**What is being asked:**
The result should be an exact copy of the entries below, free of pictures.

■ ■ ■

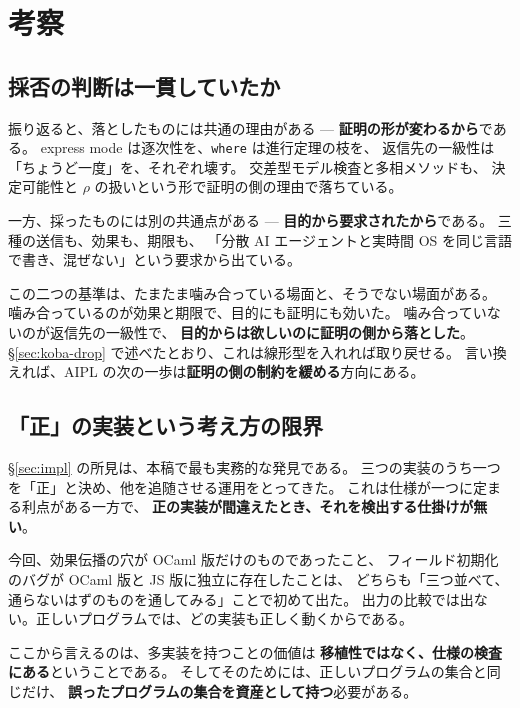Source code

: \documentclass[11pt,a4paper]{ltjsarticle}
\theoremstyle{definition}
\theoremstyle{remark}
\begin{document}
\section{考察}
\label{sec:discuss}

\subsection{採否の判断は一貫していたか}

振り返ると、落としたものには共通の理由がある ---
\textbf{証明の形が変わるから}である。
express mode は逐次性を、\texttt{where} は進行定理の枝を、
返信先の一級性は「ちょうど一度」を、それぞれ壊す。
交差型モデル検査と多相メソッドも、
決定可能性と $\rho$ の扱いという形で証明の側の理由で落ちている。

一方、採ったものには別の共通点がある ---
\textbf{目的から要求されたから}である。
三種の送信も、効果も、期限も、
「分散 AI エージェントと実時間 OS を同じ言語で書き、混ぜない」という要求から出ている。

この二つの基準は、たまたま噛み合っている場面と、そうでない場面がある。
噛み合っているのが効果と期限で、目的にも証明にも効いた。
噛み合っていないのが返信先の一級性で、
\textbf{目的からは欲しいのに証明の側から落とした}。
\S\ref{sec:koba-drop} で述べたとおり、これは線形型を入れれば取り戻せる。
言い換えれば、AIPL の次の一歩は\textbf{証明の側の制約を緩める}方向にある。

\subsection{「正」の実装という考え方の限界}

\S\ref{sec:impl} の所見は、本稿で最も実務的な発見である。
三つの実装のうち一つを「正」と決め、他を追随させる運用をとってきた。
これは仕様が一つに定まる利点がある一方で、
\textbf{正の実装が間違えたとき、それを検出する仕掛けが無い}。

今回、効果伝播の穴が OCaml 版だけのものであったこと、
フィールド初期化のバグが OCaml 版と JS 版に独立に存在したことは、
どちらも「三つ並べて、通らないはずのものを通してみる」ことで初めて出た。
出力の比較では出ない。正しいプログラムでは、どの実装も正しく動くからである。

ここから言えるのは、多実装を持つことの価値は
\textbf{移植性ではなく、仕様の検査にある}ということである。
そしてそのためには、正しいプログラムの集合と同じだけ、
\textbf{誤ったプログラムの集合を資産として持つ}必要がある。
\end{document}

■ ■ ■

**Finished exercise:**
Source code

: \documentclass[11pt,a4paper]{ltjsarticle}
\theoremstyle{definition}
\theoremstyle{remark}
\begin{document}
\section{考察}
\label{sec:discuss}

\subsection{採否の判断は一貫していたか}

振り返ると、落としたものには共通の理由がある ---
\textbf{証明の形が変わるから}である。
express mode は逐次性を、\texttt{where} は進行定理の枝を、
返信先の一級性は「ちょうど一度」を、それぞれ壊す。
交差型モデル検査と多相メソッドも、
決定可能性と $\rho$ の扱いという形で証明の側の理由で落ちている。

一方、採ったものには別の共通点がある ---
\textbf{目的から要求されたから}である。
三種の送信も、効果も、期限も、
「分散 AI エージェントと実時間 OS を同じ言語で書き、混ぜない」という要求から出ている。

この二つの基準は、たまたま噛み合っている場面と、そうでない場面がある。
噛み合っているのが効果と期限で、目的にも証明にも効いた。
噛み合っていないのが返信先の一級性で、
\textbf{目的からは欲しいのに証明の側から落とした}。
\S\ref{sec:koba-drop} で述べたとおり、これは線形型を入れれば取り戻せる。
言い換えれば、AIPL の次の一歩は\textbf{証明の側の制約を緩める}方向にある。

\subsection{「正」の実装という考え方の限界}

\S\ref{sec:impl} の所見は、本稿で最も実務的な発見である。
三つの実装のうち一つを「正」と決め、他を追随させる運用をとってきた。
これは仕様が一つに定まる利点がある一方で、
\textbf{正の実装が間違えたとき、それを検出する仕掛けが無い}。

今回、効果伝播の穴が OCaml 版だけのものであったこと、
フィールド初期化のバグが OCaml 版と JS 版に独立に存在したことは、
どちらも「三つ並べて、通らないはずのものを通してみる」ことで初めて出た。
出力の比較では出ない。正しいプログラムでは、どの実装も正しく動くからである。

ここから言えるのは、多実装を持つことの価値は
\textbf{移植性ではなく、仕様の検査にある}ということである。
そしてそのためには、正しいプログラムの集合と同じだけ、
\textbf{誤ったプログラムの集合を資産として持つ}必要がある。
\end{document}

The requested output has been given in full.